The GRIP app (package com.skowhegan.grip, per its Play listing) pulls a member's Skowhegan accounts and their outside bank and credit-union accounts into one balance view, and it does the everyday work alongside that: posting transfers, paying bills, capturing check deposits from a photo, and firing an alert when a balance drops below a set figure. That alert is the useful part for anyone ingesting this data. It means the app already has a push surface, so a downstream system does not have to sit and poll to learn that something changed.
For an integrator the bottom line is short. The data a third party would want — combined balances, categorized transactions, statements, account and routing numbers — sits behind a member's authenticated session that reuses the bank's Internet Banking credentials. The route we would take is to capture and re-implement that session against the member's consent, hang a receiver off the alert event for freshness, and reconcile the full history on a scheduled pass. No mandated feed exists for a bank this size; the member's own authorization is what the whole thing stands on.

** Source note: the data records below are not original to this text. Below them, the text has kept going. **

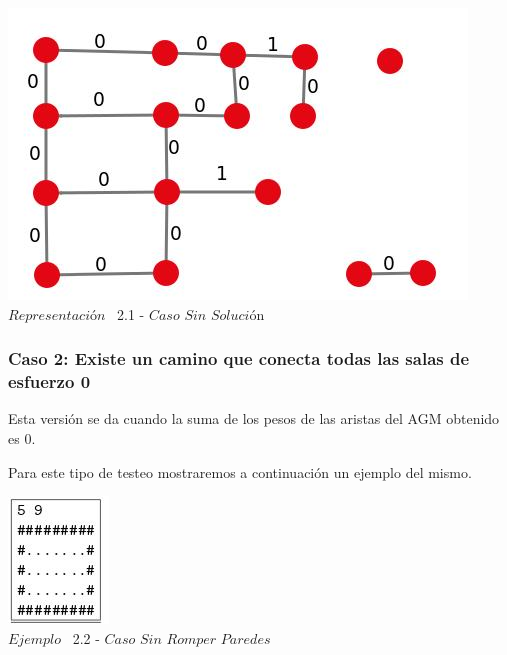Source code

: \vspace*{0.3cm} \vspace*{0.3cm}
  \begin{center}
 \includegraphics[scale=0.5]{./EJ2/ej2grafosinsolucion.jpeg}
 \\{$Representación$ \ 2.1 - $Caso$ $Sin$ $Soluci$\'on}
  \end{center}
  \vspace*{0.3cm}



 \begin{center}
 \subsubsection*{Caso 2: Existe un camino que conecta todas las salas de esfuerzo 0}
\end{center}

Esta versi\'on se da cuando la suma de los pesos de las aristas del AGM obtenido es 0. 

Para este tipo de testeo mostraremos a continuaci\'on un ejemplo del mismo.\\

\vspace*{0.3cm} \vspace*{0.3cm}
  \begin{center}
 \includegraphics[scale=1.6]{./EJ2/ej2sinpared.jpeg}
 \\{$Ejemplo$ \ 2.2 - $Caso$ $Sin$ $Romper$ $Paredes$}
  \end{center}
  \vspace*{0.3cm}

What the app holds, surface by surface
Each row below is a real surface the app exposes to a logged-in member, named the way the app names it where possible.
| Data domain | Where it originates in the app | Granularity | What an integrator does with it |
|---|---|---|---|
| Aggregated balances | Single-view aggregation of Skowhegan plus linked external bank and credit-union accounts | Per account, near-current | Net-worth dashboards, ledger sync, cash-position views |
| Transaction history | Posted and pending activity, with member-added tags, notes and receipt or check photos | Per transaction | Categorization, reconciliation, expense feeds |
| Monthly statements | Statements the member can view and save in-app | Per statement document | Document ingestion, audit and lending files |
| Internal transfers | Money moved between a member's own accounts | Per transfer | Status tracking, cash-movement logs |
| Bill payments | Payments initiated from the app | Per payment | Payables reconciliation |
| Mobile deposit | Remote check capture from front and back images | Per deposited item | Deposit confirmation, funds-availability logic |
| Balance alerts | Threshold notification when a balance drops below a set amount | Event | Real-time webhook triggers, sweeps |
| Account & routing numbers | Shown in-app for the member's accounts | Per account | Funding-source setup, ACH origination |
Authorized routes to the data
Three routes genuinely apply here. We set up whichever one fits, and the access and consent arrangements are handled with you while the build runs.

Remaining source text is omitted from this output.